Each entry below should be returned exactly as is, with the pictures removed.

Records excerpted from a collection
------
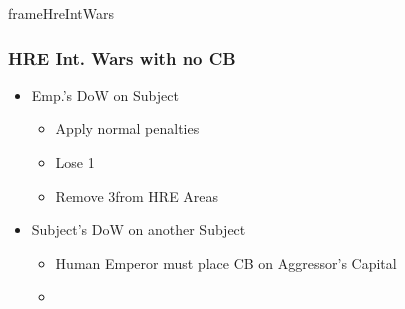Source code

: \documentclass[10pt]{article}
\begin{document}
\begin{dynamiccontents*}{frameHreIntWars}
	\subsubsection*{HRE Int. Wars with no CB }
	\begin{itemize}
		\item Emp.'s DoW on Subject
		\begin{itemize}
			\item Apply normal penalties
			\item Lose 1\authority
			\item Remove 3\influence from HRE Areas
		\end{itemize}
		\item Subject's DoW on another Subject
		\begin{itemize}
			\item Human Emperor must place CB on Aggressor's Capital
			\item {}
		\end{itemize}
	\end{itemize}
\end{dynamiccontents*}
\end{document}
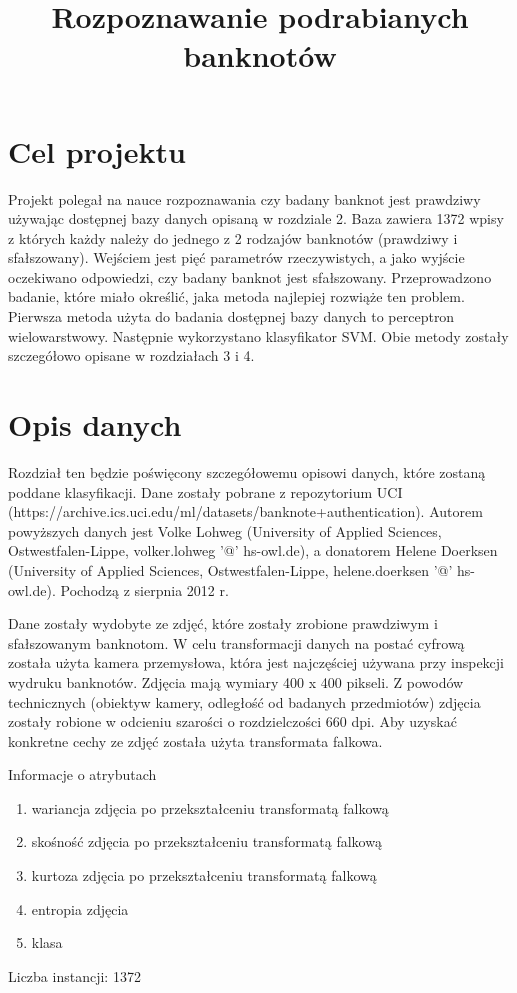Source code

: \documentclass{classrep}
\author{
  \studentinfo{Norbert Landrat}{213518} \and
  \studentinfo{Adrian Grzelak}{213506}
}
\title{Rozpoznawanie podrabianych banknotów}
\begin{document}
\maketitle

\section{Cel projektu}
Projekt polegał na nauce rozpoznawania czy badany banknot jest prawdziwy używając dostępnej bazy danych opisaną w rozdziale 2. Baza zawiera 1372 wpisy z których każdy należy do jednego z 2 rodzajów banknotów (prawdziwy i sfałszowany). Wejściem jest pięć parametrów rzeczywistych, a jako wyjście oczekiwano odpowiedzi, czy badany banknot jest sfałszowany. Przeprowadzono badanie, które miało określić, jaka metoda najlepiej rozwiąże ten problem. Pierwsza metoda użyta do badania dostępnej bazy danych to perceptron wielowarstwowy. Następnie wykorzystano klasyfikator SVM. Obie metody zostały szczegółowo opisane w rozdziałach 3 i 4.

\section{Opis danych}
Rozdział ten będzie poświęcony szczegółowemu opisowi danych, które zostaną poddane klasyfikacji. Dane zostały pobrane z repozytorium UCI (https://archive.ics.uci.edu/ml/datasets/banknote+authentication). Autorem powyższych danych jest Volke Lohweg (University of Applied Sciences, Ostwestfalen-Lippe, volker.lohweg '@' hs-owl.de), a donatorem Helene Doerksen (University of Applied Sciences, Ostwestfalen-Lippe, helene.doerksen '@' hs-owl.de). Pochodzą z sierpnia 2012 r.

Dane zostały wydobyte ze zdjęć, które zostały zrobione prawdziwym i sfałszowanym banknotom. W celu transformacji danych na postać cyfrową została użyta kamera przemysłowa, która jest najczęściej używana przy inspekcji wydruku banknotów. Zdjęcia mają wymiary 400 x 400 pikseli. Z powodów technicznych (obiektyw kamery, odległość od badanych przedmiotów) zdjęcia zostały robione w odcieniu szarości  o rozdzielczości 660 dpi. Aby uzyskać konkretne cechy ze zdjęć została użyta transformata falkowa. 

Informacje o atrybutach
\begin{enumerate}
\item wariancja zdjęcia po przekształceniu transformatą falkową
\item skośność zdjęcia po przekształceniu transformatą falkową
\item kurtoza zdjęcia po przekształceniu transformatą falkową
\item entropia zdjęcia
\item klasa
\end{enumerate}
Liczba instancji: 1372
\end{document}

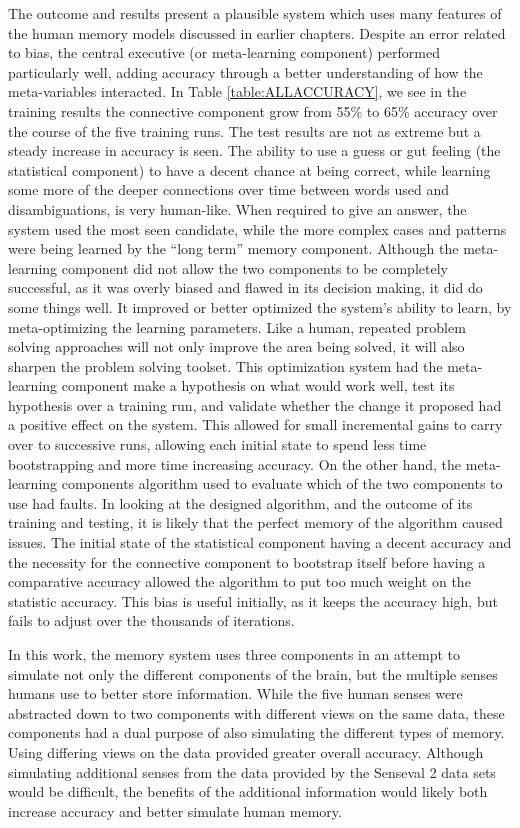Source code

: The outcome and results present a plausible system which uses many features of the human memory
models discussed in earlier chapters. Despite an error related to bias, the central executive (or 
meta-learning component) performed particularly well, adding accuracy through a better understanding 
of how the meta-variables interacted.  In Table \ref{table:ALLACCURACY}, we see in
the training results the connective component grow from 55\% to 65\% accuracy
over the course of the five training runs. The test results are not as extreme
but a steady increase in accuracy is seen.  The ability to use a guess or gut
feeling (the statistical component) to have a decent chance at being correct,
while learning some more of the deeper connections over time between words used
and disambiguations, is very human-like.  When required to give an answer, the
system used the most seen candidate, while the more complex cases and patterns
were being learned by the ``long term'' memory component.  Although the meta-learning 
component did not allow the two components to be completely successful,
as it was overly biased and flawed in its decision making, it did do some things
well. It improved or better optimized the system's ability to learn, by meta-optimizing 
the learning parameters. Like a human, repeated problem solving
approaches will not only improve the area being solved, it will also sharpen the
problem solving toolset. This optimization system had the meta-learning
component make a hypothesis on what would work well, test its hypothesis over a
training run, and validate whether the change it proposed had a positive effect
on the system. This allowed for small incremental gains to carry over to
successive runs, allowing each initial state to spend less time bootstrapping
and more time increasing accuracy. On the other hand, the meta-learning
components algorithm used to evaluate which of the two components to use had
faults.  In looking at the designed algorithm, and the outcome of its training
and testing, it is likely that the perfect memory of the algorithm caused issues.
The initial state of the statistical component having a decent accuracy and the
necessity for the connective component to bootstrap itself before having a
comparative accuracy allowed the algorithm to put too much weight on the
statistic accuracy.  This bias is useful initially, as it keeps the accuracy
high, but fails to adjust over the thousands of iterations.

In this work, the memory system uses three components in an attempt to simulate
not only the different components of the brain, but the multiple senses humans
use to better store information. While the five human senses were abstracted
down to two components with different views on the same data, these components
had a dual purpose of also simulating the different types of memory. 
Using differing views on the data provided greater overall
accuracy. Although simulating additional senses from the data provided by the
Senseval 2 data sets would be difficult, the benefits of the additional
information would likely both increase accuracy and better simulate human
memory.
------
### Exercise output
Source code

: \documentclass[10pt]{article}
\begin{document}
\begin{dynamiccontents*}{frameHreIntWars}
	\subsubsection*{HRE Int. Wars with no CB }
	\begin{itemize}
		\item Emp.'s DoW on Subject
		\begin{itemize}
			\item Apply normal penalties
			\item Lose 1\authority
			\item Remove 3\influence from HRE Areas
		\end{itemize}
		\item Subject's DoW on another Subject
		\begin{itemize}
			\item Human Emperor must place CB on Aggressor's Capital
			\item {}
		\end{itemize}
	\end{itemize}
\end{dynamiccontents*}
\end{document}
Source code

: \documentclass{classrep}
\author{
  \studentinfo{Norbert Landrat}{213518} \and
  \studentinfo{Adrian Grzelak}{213506}
}
\title{Rozpoznawanie podrabianych banknotów}
\begin{document}
\maketitle

\section{Cel projektu}
Projekt polegał na nauce rozpoznawania czy badany banknot jest prawdziwy używając dostępnej bazy danych opisaną w rozdziale 2. Baza zawiera 1372 wpisy z których każdy należy do jednego z 2 rodzajów banknotów (prawdziwy i sfałszowany). Wejściem jest pięć parametrów rzeczywistych, a jako wyjście oczekiwano odpowiedzi, czy badany banknot jest sfałszowany. Przeprowadzono badanie, które miało określić, jaka metoda najlepiej rozwiąże ten problem. Pierwsza metoda użyta do badania dostępnej bazy danych to perceptron wielowarstwowy. Następnie wykorzystano klasyfikator SVM. Obie metody zostały szczegółowo opisane w rozdziałach 3 i 4.

\section{Opis danych}
Rozdział ten będzie poświęcony szczegółowemu opisowi danych, które zostaną poddane klasyfikacji. Dane zostały pobrane z repozytorium UCI (https://archive.ics.uci.edu/ml/datasets/banknote+authentication). Autorem powyższych danych jest Volke Lohweg (University of Applied Sciences, Ostwestfalen-Lippe, volker.lohweg '@' hs-owl.de), a donatorem Helene Doerksen (University of Applied Sciences, Ostwestfalen-Lippe, helene.doerksen '@' hs-owl.de). Pochodzą z sierpnia 2012 r.

Dane zostały wydobyte ze zdjęć, które zostały zrobione prawdziwym i sfałszowanym banknotom. W celu transformacji danych na postać cyfrową została użyta kamera przemysłowa, która jest najczęściej używana przy inspekcji wydruku banknotów. Zdjęcia mają wymiary 400 x 400 pikseli. Z powodów technicznych (obiektyw kamery, odległość od badanych przedmiotów) zdjęcia zostały robione w odcieniu szarości  o rozdzielczości 660 dpi. Aby uzyskać konkretne cechy ze zdjęć została użyta transformata falkowa. 

Informacje o atrybutach
\begin{enumerate}
\item wariancja zdjęcia po przekształceniu transformatą falkową
\item skośność zdjęcia po przekształceniu transformatą falkową
\item kurtoza zdjęcia po przekształceniu transformatą falkową
\item entropia zdjęcia
\item klasa
\end{enumerate}
Liczba instancji: 1372
\end{document}

Source code

: The outcome and results present a plausible system which uses many features of the human memory
models discussed in earlier chapters. Despite an error related to bias, the central executive (or 
meta-learning component) performed particularly well, adding accuracy through a better understanding 
of how the meta-variables interacted.  In Table \ref{table:ALLACCURACY}, we see in
the training results the connective component grow from 55\% to 65\% accuracy
over the course of the five training runs. The test results are not as extreme
but a steady increase in accuracy is seen.  The ability to use a guess or gut
feeling (the statistical component) to have a decent chance at being correct,
while learning some more of the deeper connections over time between words used
and disambiguations, is very human-like.  When required to give an answer, the
system used the most seen candidate, while the more complex cases and patterns
were being learned by the ``long term'' memory component.  Although the meta-learning 
component did not allow the two components to be completely successful,
as it was overly biased and flawed in its decision making, it did do some things
well. It improved or better optimized the system's ability to learn, by meta-optimizing 
the learning parameters. Like a human, repeated problem solving
approaches will not only improve the area being solved, it will also sharpen the
problem solving toolset. This optimization system had the meta-learning
component make a hypothesis on what would work well, test its hypothesis over a
training run, and validate whether the change it proposed had a positive effect
on the system. This allowed for small incremental gains to carry over to
successive runs, allowing each initial state to spend less time bootstrapping
and more time increasing accuracy. On the other hand, the meta-learning
components algorithm used to evaluate which of the two components to use had
faults.  In looking at the designed algorithm, and the outcome of its training
and testing, it is likely that the perfect memory of the algorithm caused issues.
The initial state of the statistical component having a decent accuracy and the
necessity for the connective component to bootstrap itself before having a
comparative accuracy allowed the algorithm to put too much weight on the
statistic accuracy.  This bias is useful initially, as it keeps the accuracy
high, but fails to adjust over the thousands of iterations.

In this work, the memory system uses three components in an attempt to simulate
not only the different components of the brain, but the multiple senses humans
use to better store information. While the five human senses were abstracted
down to two components with different views on the same data, these components
had a dual purpose of also simulating the different types of memory. 
Using differing views on the data provided greater overall
accuracy. Although simulating additional senses from the data provided by the
Senseval 2 data sets would be difficult, the benefits of the additional
information would likely both increase accuracy and better simulate human
memory.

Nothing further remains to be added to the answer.